Есть собор, о котором я уже говорил. Там по воскресеньям всегда толпа, причем так уже завелось, что у правого клироса собирается эмигрантская "знать". А еще большая толпа в церковном дворе. Сюда приходят для сплетен, чтобы подзанять денег, составить партию в бридж или сговориться, где провести вечер. Перед собором бойко работают два русских ресторана: там для молящихся всегда водка и горячие пирожки. Кроме всего, храм на улице Дарю славится замечательным хором. В пасхальную ночь во всех соседних домах французы высовываются из окон, чтобы услышать торжественное пение да поглядеть на крестный ход и раззолоченное облачение митрополита.
Есть при богословском институте просторный храм, красиво расписанный в старинном новгородском стиле художником Стеллецким, одним из могикан "Мира искусств". А остальные церкви по преимуществу домовые, многие ютятся в сараях или убогих каморках.

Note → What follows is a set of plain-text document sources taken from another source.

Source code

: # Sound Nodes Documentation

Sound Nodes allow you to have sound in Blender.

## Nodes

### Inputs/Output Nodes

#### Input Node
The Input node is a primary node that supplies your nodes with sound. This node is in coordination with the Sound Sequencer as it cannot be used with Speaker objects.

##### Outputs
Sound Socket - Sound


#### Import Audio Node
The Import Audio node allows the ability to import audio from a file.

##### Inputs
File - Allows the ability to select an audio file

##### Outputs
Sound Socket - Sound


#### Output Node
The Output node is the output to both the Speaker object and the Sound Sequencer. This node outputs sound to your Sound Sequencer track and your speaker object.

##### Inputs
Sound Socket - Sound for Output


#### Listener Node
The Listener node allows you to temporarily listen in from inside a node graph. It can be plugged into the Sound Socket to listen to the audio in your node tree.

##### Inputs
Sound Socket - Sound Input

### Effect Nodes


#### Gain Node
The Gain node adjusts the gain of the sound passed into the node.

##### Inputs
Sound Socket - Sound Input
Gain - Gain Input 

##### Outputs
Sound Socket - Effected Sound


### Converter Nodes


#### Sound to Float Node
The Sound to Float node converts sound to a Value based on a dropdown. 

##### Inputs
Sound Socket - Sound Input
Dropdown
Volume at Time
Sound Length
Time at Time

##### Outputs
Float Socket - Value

Значит, обилие верующих? Нет, опять-таки прежде всего политика. Что ни день, то молебен или панихида по заказу какого-нибудь объединения, входящего в РОВС, или другой антисоветской организации с поминанием "белых вождей" и молениями за "спасение России". И горе той группе верующих, которая пожелала охранить церковь от эмигрантской политики, горе священникам, которые канонически подчинились Московской патриархии! Дикой ненавистью к ним пылают ханжи черносотенцы.
Отрывок беседы, типичной для той поры, когда эмигрантская церковная распря достигла крайней степени накала:
— Вчера похоронили Анну Ивановну…
— Простите, не похоронили, а, как собаку, бросили в яму.
— Неужели отпевал патриарший священник?
— Вот именно. Вы же понимаете, на нем нет благодати! Кого поженит — не женаты, а живут в блуде; ребеночка крестит, а тот все равно нехристь.
— Кошмар! Значит, и эту совратил перед смертью. Служитель сатаны! Чекист в рясе!
Собеседники — седовласые старцы, но глаза их налиты кровью…
Три русские ежедневные газеты выходили некогда в Париже: "Возрождение" — орган Струве и нефтяника Гукасова, сирень эмигрантских консерваторов, "Последние новости" — Милюкова, то есть кадетов, притом "левых", и "Дни" — Керенского, то есть эсеров.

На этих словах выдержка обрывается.